Provided information section start

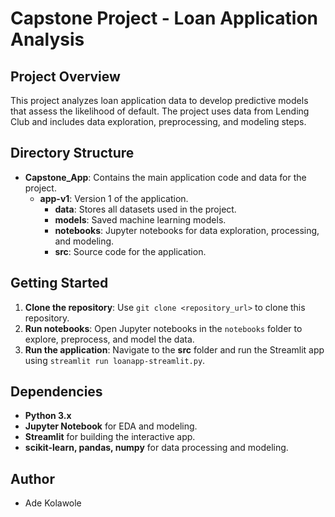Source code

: # Capstone Project - Loan Application Analysis

## Project Overview
This project analyzes loan application data to develop predictive models that assess the likelihood of default. The project uses data from Lending Club and includes data exploration, preprocessing, and modeling steps.

## Directory Structure
- **Capstone_App**: Contains the main application code and data for the project.
  - **app-v1**: Version 1 of the application.
    - **data**: Stores all datasets used in the project.
    - **models**: Saved machine learning models.
    - **notebooks**: Jupyter notebooks for data exploration, processing, and modeling.
    - **src**: Source code for the application.

## Getting Started
1. **Clone the repository**: Use `git clone <repository_url>` to clone this repository.
2. **Run notebooks**: Open Jupyter notebooks in the `notebooks` folder to explore, preprocess, and model the data.
3. **Run the application**: Navigate to the **src** folder and run the Streamlit app using `streamlit run loanapp-streamlit.py`.

## Dependencies
- **Python 3.x**
- **Jupyter Notebook** for EDA and modeling.
- **Streamlit** for building the interactive app.
- **scikit-learn, pandas, numpy** for data processing and modeling.

## Author
- Ade Kolawole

Provided information section end

## Your assignment
Exactly repeat the data above; the pictures do not belong in your copy.

## Result below
Source code

: # Capstone Project - Loan Application Analysis

## Project Overview
This project analyzes loan application data to develop predictive models that assess the likelihood of default. The project uses data from Lending Club and includes data exploration, preprocessing, and modeling steps.

## Directory Structure
- **Capstone_App**: Contains the main application code and data for the project.
  - **app-v1**: Version 1 of the application.
    - **data**: Stores all datasets used in the project.
    - **models**: Saved machine learning models.
    - **notebooks**: Jupyter notebooks for data exploration, processing, and modeling.
    - **src**: Source code for the application.

## Getting Started
1. **Clone the repository**: Use `git clone <repository_url>` to clone this repository.
2. **Run notebooks**: Open Jupyter notebooks in the `notebooks` folder to explore, preprocess, and model the data.
3. **Run the application**: Navigate to the **src** folder and run the Streamlit app using `streamlit run loanapp-streamlit.py`.

## Dependencies
- **Python 3.x**
- **Jupyter Notebook** for EDA and modeling.
- **Streamlit** for building the interactive app.
- **scikit-learn, pandas, numpy** for data processing and modeling.

## Author
- Ade Kolawole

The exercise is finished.